§ Exercise requirements
Looking only at the lines below that contain "CrewAI", give the number of them and no other text.

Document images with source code
┏━━

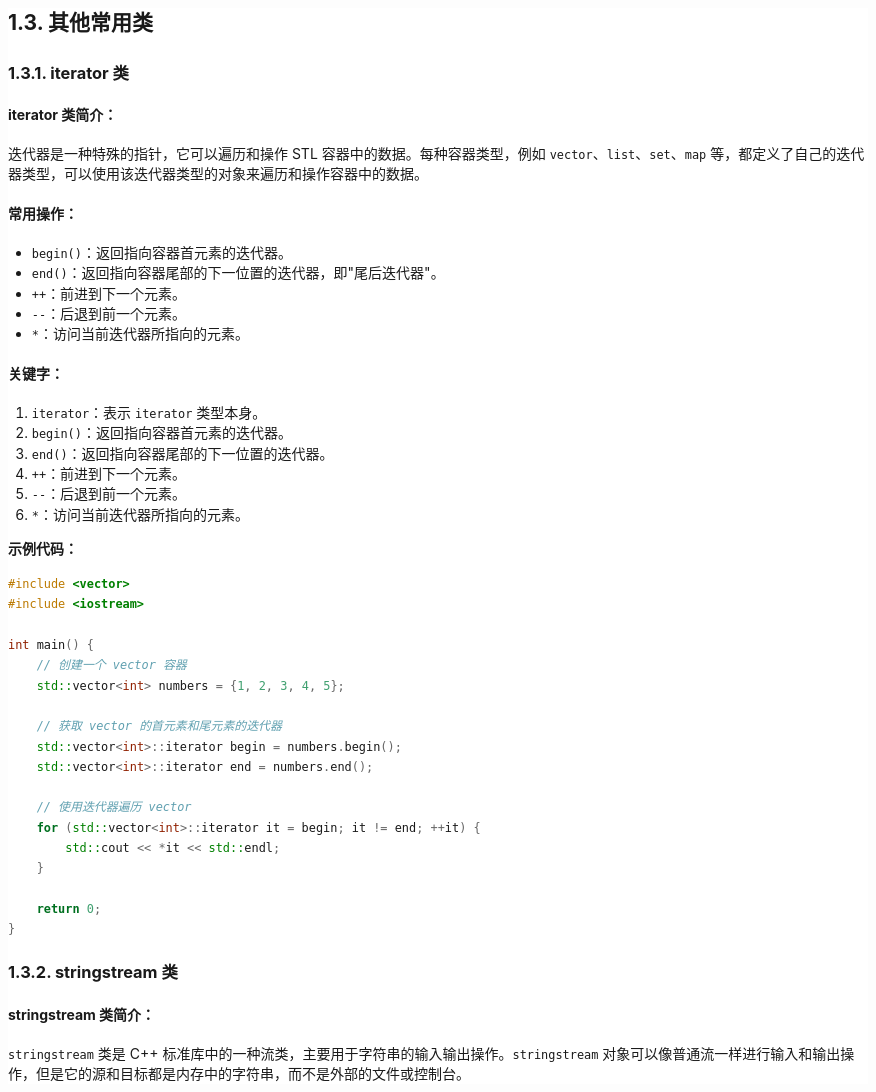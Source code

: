 ## 1.3. 其他常用类
### 1.3.1. iterator 类
#### **iterator 类简介：**

迭代器是一种特殊的指针，它可以遍历和操作 STL 容器中的数据。每种容器类型，例如 `vector`、`list`、`set`、`map` 等，都定义了自己的迭代器类型，可以使用该迭代器类型的对象来遍历和操作容器中的数据。

#### **常用操作：**

- `begin()`：返回指向容器首元素的迭代器。
- `end()`：返回指向容器尾部的下一位置的迭代器，即"尾后迭代器"。
- `++`：前进到下一个元素。
- `--`：后退到前一个元素。
- `*`：访问当前迭代器所指向的元素。

#### **关键字：**

1. `iterator`：表示 `iterator` 类型本身。
2. `begin()`：返回指向容器首元素的迭代器。
3. `end()`：返回指向容器尾部的下一位置的迭代器。
4. `++`：前进到下一个元素。
5. `--`：后退到前一个元素。
6. `*`：访问当前迭代器所指向的元素。

**示例代码：**

```cpp
#include <vector>
#include <iostream>

int main() {
    // 创建一个 vector 容器
    std::vector<int> numbers = {1, 2, 3, 4, 5};

    // 获取 vector 的首元素和尾元素的迭代器
    std::vector<int>::iterator begin = numbers.begin();
    std::vector<int>::iterator end = numbers.end();

    // 使用迭代器遍历 vector
    for (std::vector<int>::iterator it = begin; it != end; ++it) {
        std::cout << *it << std::endl;
    }

    return 0;
}
```

### 1.3.2. stringstream 类
#### **stringstream 类简介：**

`stringstream` 类是 C++ 标准库中的一种流类，主要用于字符串的输入输出操作。`stringstream` 对象可以像普通流一样进行输入和输出操作，但是它的源和目标都是内存中的字符串，而不是外部的文件或控制台。

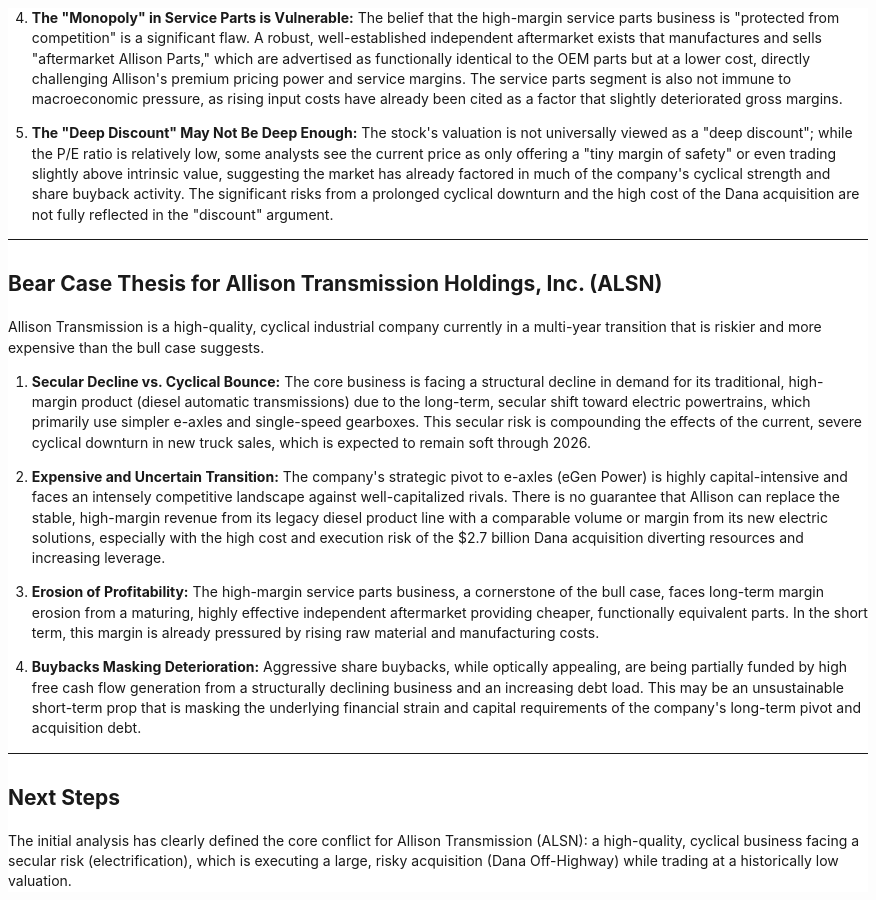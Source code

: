 4.  **The "Monopoly" in Service Parts is Vulnerable:**
    The belief that the high-margin service parts business is "protected from competition" is a significant flaw. A robust, well-established independent aftermarket exists that manufactures and sells "aftermarket Allison Parts," which are advertised as functionally identical to the OEM parts but at a lower cost, directly challenging Allison's premium pricing power and service margins. The service parts segment is also not immune to macroeconomic pressure, as rising input costs have already been cited as a factor that slightly deteriorated gross margins.

5.  **The "Deep Discount" May Not Be Deep Enough:**
    The stock's valuation is not universally viewed as a "deep discount"; while the P/E ratio is relatively low, some analysts see the current price as only offering a "tiny margin of safety" or even trading slightly above intrinsic value, suggesting the market has already factored in much of the company's cyclical strength and share buyback activity. The significant risks from a prolonged cyclical downturn and the high cost of the Dana acquisition are not fully reflected in the "discount" argument.

***

## Bear Case Thesis for Allison Transmission Holdings, Inc. (ALSN)

Allison Transmission is a high-quality, cyclical industrial company currently in a multi-year transition that is riskier and more expensive than the bull case suggests.

1.  **Secular Decline vs. Cyclical Bounce:** The core business is facing a structural decline in demand for its traditional, high-margin product (diesel automatic transmissions) due to the long-term, secular shift toward electric powertrains, which primarily use simpler e-axles and single-speed gearboxes. This secular risk is compounding the effects of the current, severe cyclical downturn in new truck sales, which is expected to remain soft through 2026.

2.  **Expensive and Uncertain Transition:** The company's strategic pivot to e-axles (eGen Power) is highly capital-intensive and faces an intensely competitive landscape against well-capitalized rivals. There is no guarantee that Allison can replace the stable, high-margin revenue from its legacy diesel product line with a comparable volume or margin from its new electric solutions, especially with the high cost and execution risk of the $\$2.7$ billion Dana acquisition diverting resources and increasing leverage.

3.  **Erosion of Profitability:** The high-margin service parts business, a cornerstone of the bull case, faces long-term margin erosion from a maturing, highly effective independent aftermarket providing cheaper, functionally equivalent parts. In the short term, this margin is already pressured by rising raw material and manufacturing costs.

4.  **Buybacks Masking Deterioration:** Aggressive share buybacks, while optically appealing, are being partially funded by high free cash flow generation from a structurally declining business and an increasing debt load. This may be an unsustainable short-term prop that is masking the underlying financial strain and capital requirements of the company's long-term pivot and acquisition debt.

---

## Next Steps

The initial analysis has clearly defined the core conflict for Allison Transmission (ALSN): a high-quality, cyclical business facing a secular risk (electrification), which is executing a large, risky acquisition (Dana Off-Highway) while trading at a historically low valuation.
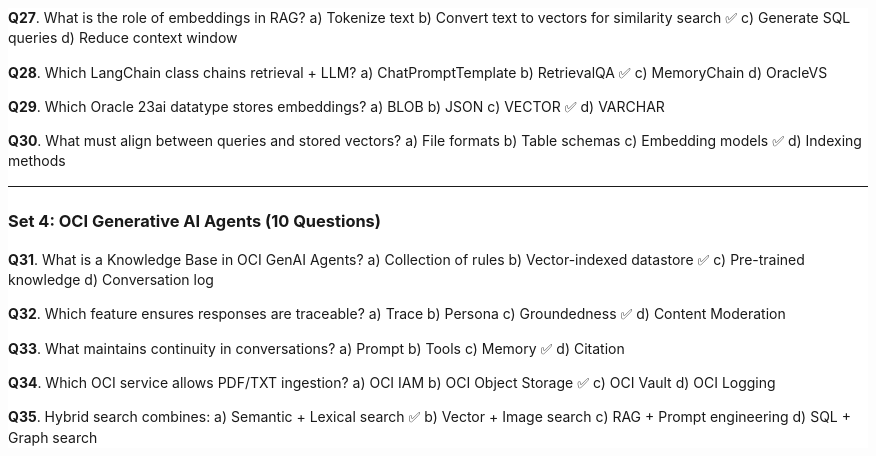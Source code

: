 **Q27**. What is the role of embeddings in RAG?
a) Tokenize text
b) Convert text to vectors for similarity search ✅
c) Generate SQL queries
d) Reduce context window

**Q28**. Which LangChain class chains retrieval + LLM?
a) ChatPromptTemplate
b) RetrievalQA ✅
c) MemoryChain
d) OracleVS

**Q29**. Which Oracle 23ai datatype stores embeddings?
a) BLOB
b) JSON
c) VECTOR ✅
d) VARCHAR

**Q30**. What must align between queries and stored vectors?
a) File formats
b) Table schemas
c) Embedding models ✅
d) Indexing methods

---

### Set 4: OCI Generative AI Agents (10 Questions)

**Q31**. What is a Knowledge Base in OCI GenAI Agents?
a) Collection of rules
b) Vector-indexed datastore ✅
c) Pre-trained knowledge
d) Conversation log

**Q32**. Which feature ensures responses are traceable?
a) Trace
b) Persona
c) Groundedness ✅
d) Content Moderation

**Q33**. What maintains continuity in conversations?
a) Prompt
b) Tools
c) Memory ✅
d) Citation

**Q34**. Which OCI service allows PDF/TXT ingestion?
a) OCI IAM
b) OCI Object Storage ✅
c) OCI Vault
d) OCI Logging

**Q35**. Hybrid search combines:
a) Semantic + Lexical search ✅
b) Vector + Image search
c) RAG + Prompt engineering
d) SQL + Graph search

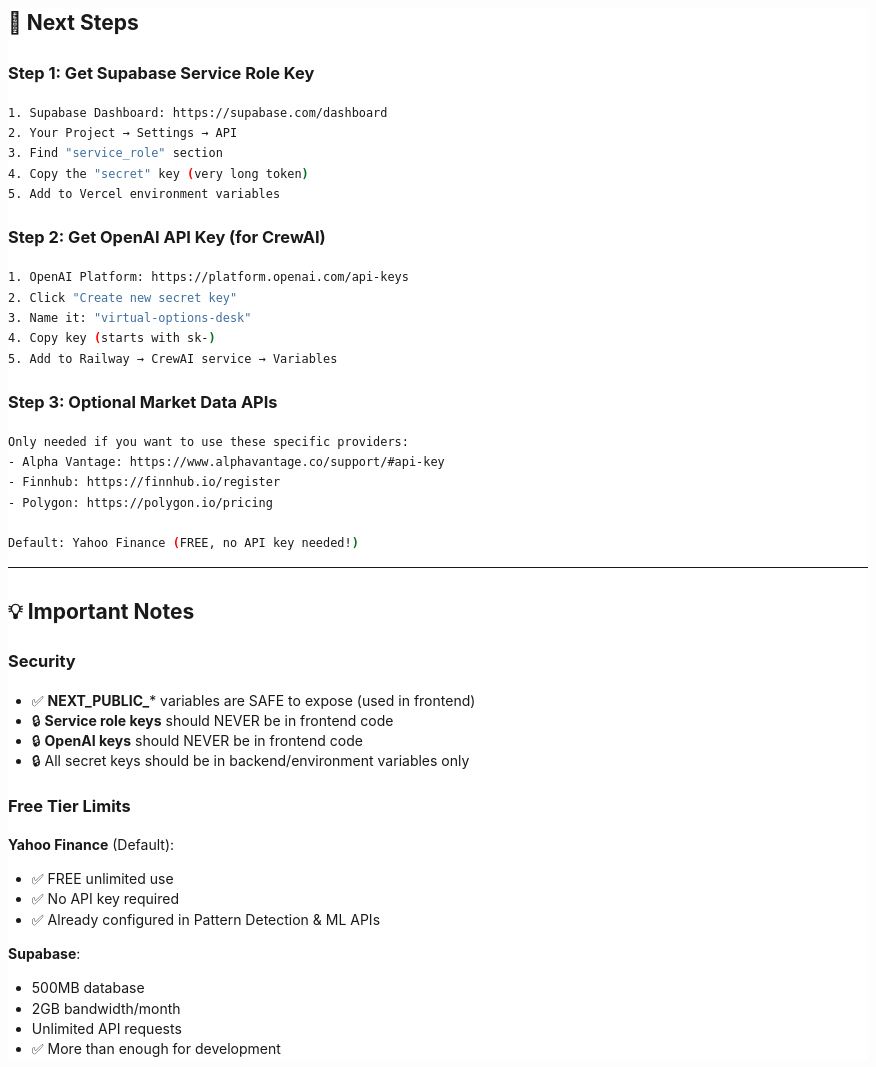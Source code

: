 
## 🎯 Next Steps

### Step 1: Get Supabase Service Role Key
```bash
1. Supabase Dashboard: https://supabase.com/dashboard
2. Your Project → Settings → API
3. Find "service_role" section
4. Copy the "secret" key (very long token)
5. Add to Vercel environment variables
```

### Step 2: Get OpenAI API Key (for CrewAI)
```bash
1. OpenAI Platform: https://platform.openai.com/api-keys
2. Click "Create new secret key"
3. Name it: "virtual-options-desk"
4. Copy key (starts with sk-)
5. Add to Railway → CrewAI service → Variables
```

### Step 3: Optional Market Data APIs
```bash
Only needed if you want to use these specific providers:
- Alpha Vantage: https://www.alphavantage.co/support/#api-key
- Finnhub: https://finnhub.io/register
- Polygon: https://polygon.io/pricing

Default: Yahoo Finance (FREE, no API key needed!)
```

---

## 💡 Important Notes

### Security

- ✅ **NEXT_PUBLIC_*** variables are SAFE to expose (used in frontend)
- 🔒 **Service role keys** should NEVER be in frontend code
- 🔒 **OpenAI keys** should NEVER be in frontend code
- 🔒 All secret keys should be in backend/environment variables only

### Free Tier Limits

**Yahoo Finance** (Default):
- ✅ FREE unlimited use
- ✅ No API key required
- ✅ Already configured in Pattern Detection & ML APIs

**Supabase**:
- 500MB database
- 2GB bandwidth/month
- Unlimited API requests
- ✅ More than enough for development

┗━━

§ Solved problem
2